As CEPI prepares to launch its 3.0 Strategy (2027-2031), one of the major shifts from CEPI 2.0 is moving from a pathogen‑by‑pathogen approach to a viral family framework — a more flexible way of preparing for both known threats and Disease X.
We spoke with Dr Mandeep Singh Dhingra, MD, CEPI’s Director of R&D Programmes, to unpack what this change means and its role in CEPI 3.0 and the 100 Days Mission.
How does the vaccines and viral families priority area ensure the next outbreak doesn’t catch the world off guard?
When we talk about preparedness, we’re preparing for two things at once: the known threats we already track and the unknown, a Disease X. The viral family framework helps us do both.
Instead of preparing for one pathogen at a time, we prepare for whole families of viruses. That means building knowledge and countermeasures that could potentially apply across a family, so we’re better positioned if a new virus emerges.
Because viral families are diverse, we focus on areas where our work can have the biggest impact across multiple pathogens and invest in pathways that we believe will most efficiently lead to real-world countermeasures. That's how CEPI 3.0 reduces the risk of being caught off guard.

High-risk viral families and example pathogens within the family.
How does this priority area move us from reacting to outbreaks to proactively preparing for them?
First, we’re widening our field of view. Instead of investing in a single pathogen, we ask whether today’s work builds broader readiness and whether insights from one pathogen strengthen our understanding of others, even potentially those from different viral families.
Second, this approach strengthens CEPI’s role as a connector. Preparedness isn’t something CEPI can deliver alone. But we can act as a glue, bringing together the right partners, institutions, and countries. If we can introduce the flexibility and agility that the viral family framework is designed to deliver, it becomes a major step toward proactive global readiness.
What is the engine within this priority area that enables the 100‑day goal?
The 100 Days Mission is about responding as quickly as possible, where the response is needed most, with tools that make a real difference. The viral family framework helps us get there by shifting our focus from the actual activities that we support to what impact they deliver. I think of it as shifting our philosophy from ‘the what’ to the ‘so what’ and shifting our approach from reaction to readiness. That's why every investment is assessed for its potential to shorten timelines, generate actionable scientific intelligence and support rapid vaccine development.

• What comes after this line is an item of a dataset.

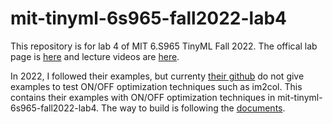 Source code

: # mit-tinyml-6s965-fall2022-lab4
This repository is for lab 4 of MIT 6.S965 TinyML Fall 2022. The offical lab page is [here](https://hanlab.mit.edu/courses/2023-fall-65940) and lecture videos are [here](https://www.youtube.com/playlist?list=PL80kAHvQbh-ocildRaxjjBy6MR1ZsNCU7). 

In 2022, I followed their examples, but currenty [their github](https://github.com/mit-han-lab/tinyengine) do not give examples to test ON/OFF optimization techniques such as im2col. This contains their examples with ON/OFF optimization techniques in mit-tinyml-6s965-fall2022-lab4. The way to build is following the [documents](./MIT_Efficient_AI_Course_Lab_4_Deployment_on_MCU.pdf).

But the engine isn’t only scientific. Countries and regions must also own and prioritise the 100 Days Mission. CEPI can act as the integrating factor, but success depends on partnership and local execution.
How do we ensure this approach is regionally anchored and not just for high‑income countries?

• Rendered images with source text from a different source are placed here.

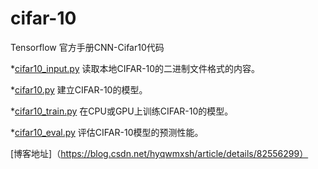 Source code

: # cifar-10
Tensorflow 官方手册CNN-Cifar10代码

*[cifar10_input.py](https://github.com/Mister5ive/cifar-10/blob/master/cifar10_input.py)	读取本地CIFAR-10的二进制文件格式的内容。

*[cifar10.py](https://github.com/Mister5ive/cifar-10/blob/master/cifar10.py)	建立CIFAR-10的模型。

*[cifar10_train.py](https://github.com/Mister5ive/cifar-10/blob/master/cifar10_train.py)	在CPU或GPU上训练CIFAR-10的模型。

*[cifar10_eval.py](https://github.com/Mister5ive/cifar-10/blob/master/cifar10_eval.py)	评估CIFAR-10模型的预测性能。


[博客地址]（https://blog.csdn.net/hyqwmxsh/article/details/82556299）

Equity is already embedded in CEPI’s work, and the viral family framework makes this even more deliberate. Many pathogens we focus on, like Nipah and Lassa, are regionally concentrated, so strengthening research and manufacturing capacity in those regions is essential. It also helps build the self-sufficiency needed to deliver the 100 Days Mission.
Whether that’s working with partners in India to ensure future Nipah vaccine doses can be manufactured regionally, or strengthening partnerships in Africa and Latin America for diseases like Lassa and Chikungunya, respectively, we’re already taking this approach. This means that, say a Disease X emerges from the paramyxoviruses, Nipah’s viral family, in theory, that region would be better prepared to respond at pace.

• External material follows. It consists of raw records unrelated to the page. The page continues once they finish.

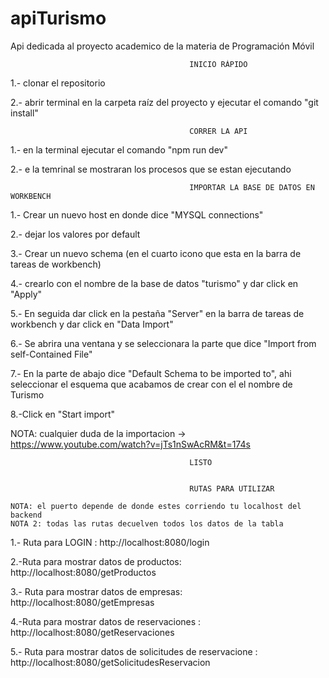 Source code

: # apiTurismo
Api dedicada al proyecto academico de la materia de Programación Móvil

                                            INICIO RÁPIDO

1.- clonar el repositorio

2.- abrir terminal en la carpeta raíz del proyecto y ejecutar el comando "git install"

                                            CORRER LA API

1.- en la terminal ejecutar el comando "npm run dev"

2.- e la temrinal se mostraran los procesos que se estan ejecutando

                                            IMPORTAR LA BASE DE DATOS EN WORKBENCH

1.- Crear un nuevo host en donde dice "MYSQL connections" 

2.- dejar los valores por default

3.- Crear un nuevo schema (en el cuarto icono que esta en la barra de tareas de workbench)

4.- crearlo con el nombre de la base de datos "turismo" y dar click en "Apply"

5.- En seguida  dar click en la pestaña "Server" en la barra de tareas de workbench y dar click en "Data Import"

6.- Se abrira una ventana y se seleccionara la parte que dice "Import from self-Contained File"

7.- En la parte de abajo dice "Default Schema to be imported to", ahi seleccionar el esquema que acabamos de crear con el el nombre de Turismo

8.-Click en "Start import"

NOTA: cualquier duda de la importacion -> https://www.youtube.com/watch?v=jTs1nSwAcRM&t=174s

                                            LISTO
                                            
                                            
                                            RUTAS PARA UTILIZAR 
                                            
    NOTA: el puerto depende de donde estes corriendo tu localhost del backend
    NOTA 2: todas las rutas decuelven todos los datos de la tabla
                                            
1.- Ruta para LOGIN : http://localhost:8080/login

2.-Ruta para mostrar datos de productos: http://localhost:8080/getProductos

3.- Ruta para mostrar datos de empresas: http://localhost:8080/getEmpresas

4.-Ruta para mostrar datos de reservaciones : http://localhost:8080/getReservaciones

5.- Ruta para mostrar datos de solicitudes de reservacione : http://localhost:8080/getSolicitudesReservacion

This regional capability is central to global equity.
How does this work prepare us for the unknown?
Disease X represents the pathogen we can’t predict, but we can prepare for it both by working directly on knowledge generation and indirectly by using the known to inform the unknown. CEPI is already actively supporting knowledge‑generation work, including the use of artificial intelligence, to help predict which pathogens could emerge and what antigenic structures might generate the strongest immune response.
The viral family framework broadens this readiness. By working across families and tailoring our scientific efforts accordingly, we reduce the likelihood of starting from scratch when the next unknown threat appears.
How does this priority area rely on and strengthen the others?
Everything in CEPI 3.0 is interconnected. The viral family approach depends on and strengthens our work on platforms and networks. You can think of them a bit like a lamp, a lightbulb, and a power socket: each has a role, but only together do they produce light. It’s the combination that creates real capability.
Platforms allow us to quickly adapt vaccine candidates for different viruses within a family in ways regulators can accept. Manufacturing partnerships ensure those vaccines can be produced rapidly and, where possible, regionally. And our networks help move products through development efficiently and anchor everything under the 100 Days Mission.